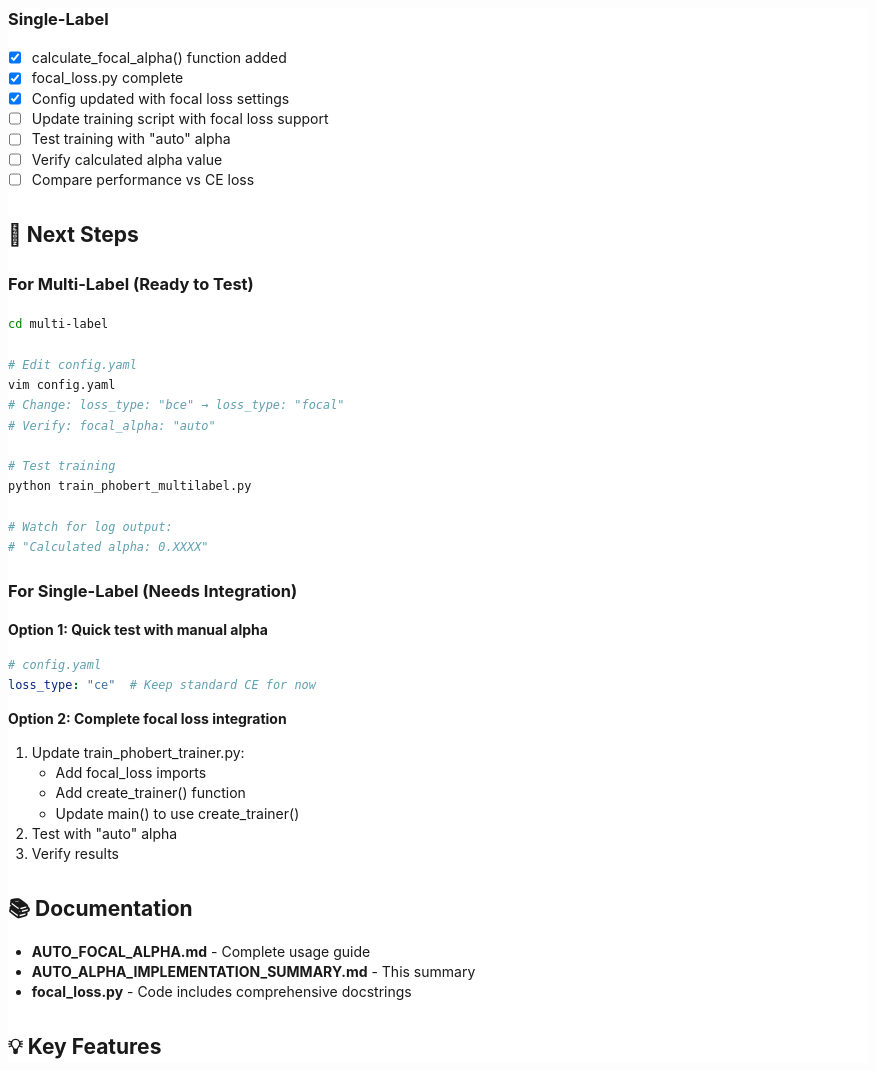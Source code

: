 ### Single-Label
- [x] calculate_focal_alpha() function added
- [x] focal_loss.py complete
- [x] Config updated with focal loss settings
- [ ] Update training script with focal loss support
- [ ] Test training with "auto" alpha
- [ ] Verify calculated alpha value
- [ ] Compare performance vs CE loss

## 🎯 Next Steps

### For Multi-Label (Ready to Test)

```bash
cd multi-label

# Edit config.yaml
vim config.yaml
# Change: loss_type: "bce" → loss_type: "focal"
# Verify: focal_alpha: "auto"

# Test training
python train_phobert_multilabel.py

# Watch for log output:
# "Calculated alpha: 0.XXXX"
```

### For Single-Label (Needs Integration)

**Option 1: Quick test with manual alpha**
```yaml
# config.yaml
loss_type: "ce"  # Keep standard CE for now
```

**Option 2: Complete focal loss integration**
1. Update train_phobert_trainer.py:
   - Add focal_loss imports
   - Add create_trainer() function
   - Update main() to use create_trainer()
2. Test with "auto" alpha
3. Verify results

## 📚 Documentation

- **AUTO_FOCAL_ALPHA.md** - Complete usage guide
- **AUTO_ALPHA_IMPLEMENTATION_SUMMARY.md** - This summary
- **focal_loss.py** - Code includes comprehensive docstrings

## 💡 Key Features
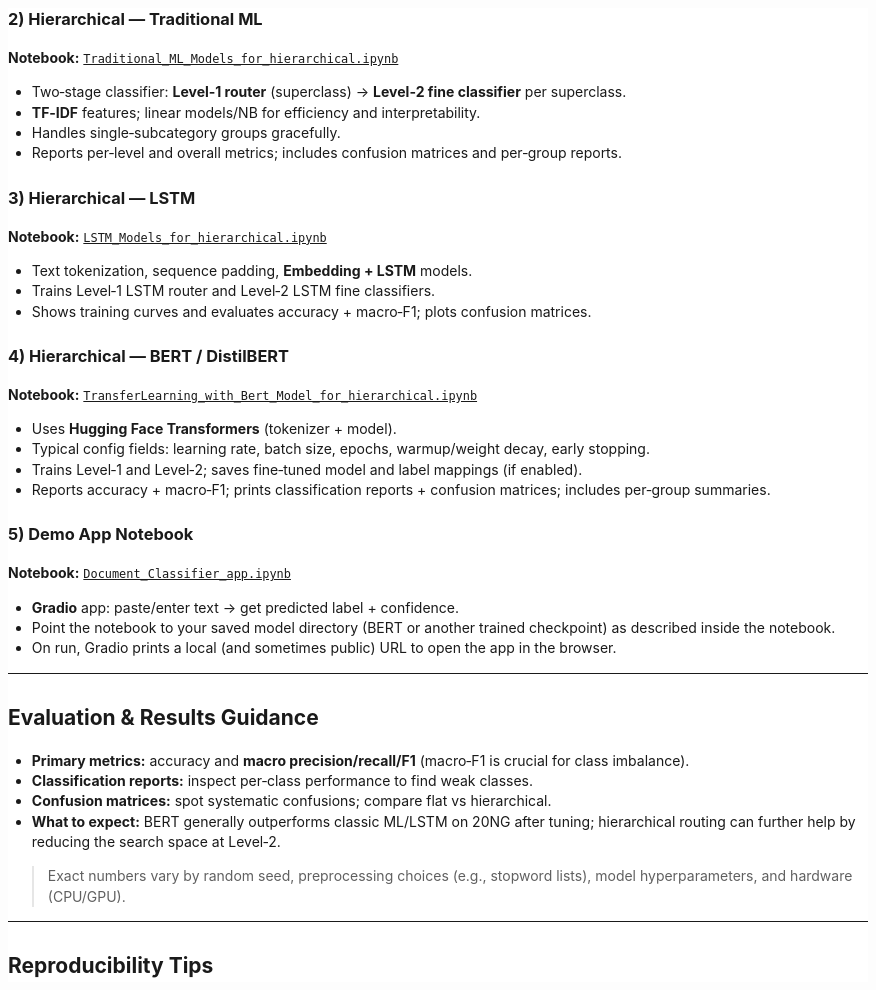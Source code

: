 ### 2) Hierarchical — Traditional ML
**Notebook:** [`Traditional_ML_Models_for_hierarchical.ipynb`](Traditional_ML_Models_for_hierarchical.ipynb)

- Two‑stage classifier: **Level‑1 router** (superclass) → **Level‑2 fine classifier** per superclass.  
- **TF‑IDF** features; linear models/NB for efficiency and interpretability.  
- Handles single‑subcategory groups gracefully.  
- Reports per‑level and overall metrics; includes confusion matrices and per‑group reports.

### 3) Hierarchical — LSTM
**Notebook:** [`LSTM_Models_for_hierarchical.ipynb`](LSTM_Models_for_hierarchical.ipynb)

- Text tokenization, sequence padding, **Embedding + LSTM** models.  
- Trains Level‑1 LSTM router and Level‑2 LSTM fine classifiers.  
- Shows training curves and evaluates accuracy + macro‑F1; plots confusion matrices.

### 4) Hierarchical — BERT / DistilBERT
**Notebook:** [`TransferLearning_with_Bert_Model_for_hierarchical.ipynb`](TransferLearning_with_Bert_Model_for_hierarchical.ipynb)

- Uses **Hugging Face Transformers** (tokenizer + model).  
- Typical config fields: learning rate, batch size, epochs, warmup/weight decay, early stopping.  
- Trains Level‑1 and Level‑2; saves fine‑tuned model and label mappings (if enabled).  
- Reports accuracy + macro‑F1; prints classification reports + confusion matrices; includes per‑group summaries.

### 5) Demo App Notebook
**Notebook:** [`Document_Classifier_app.ipynb`](Document_Classifier_app.ipynb)

- **Gradio** app: paste/enter text → get predicted label + confidence.  
- Point the notebook to your saved model directory (BERT or another trained checkpoint) as described inside the notebook.  
- On run, Gradio prints a local (and sometimes public) URL to open the app in the browser.

---

## Evaluation & Results Guidance

- **Primary metrics:** accuracy and **macro precision/recall/F1** (macro‑F1 is crucial for class imbalance).  
- **Classification reports:** inspect per‑class performance to find weak classes.  
- **Confusion matrices:** spot systematic confusions; compare flat vs hierarchical.  
- **What to expect:** BERT generally outperforms classic ML/LSTM on 20NG after tuning; hierarchical routing can further help by reducing the search space at Level‑2.

> Exact numbers vary by random seed, preprocessing choices (e.g., stopword lists), model hyperparameters, and hardware (CPU/GPU).

---

## Reproducibility Tips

----

#### [To do]
The lines above starting at the one that holds "- **AUTO_FOCAL_ALPHA.md** - Complete" and ending at the one that holds "Hierarchical — Traditional ML" are to be written out exactly, ends included, and no pictures are to be copied.

#### [Written reply]
- **AUTO_FOCAL_ALPHA.md** - Complete usage guide
- **AUTO_ALPHA_IMPLEMENTATION_SUMMARY.md** - This summary
- **focal_loss.py** - Code includes comprehensive docstrings

## 💡 Key Features
Source code

: ### 2) Hierarchical — Traditional ML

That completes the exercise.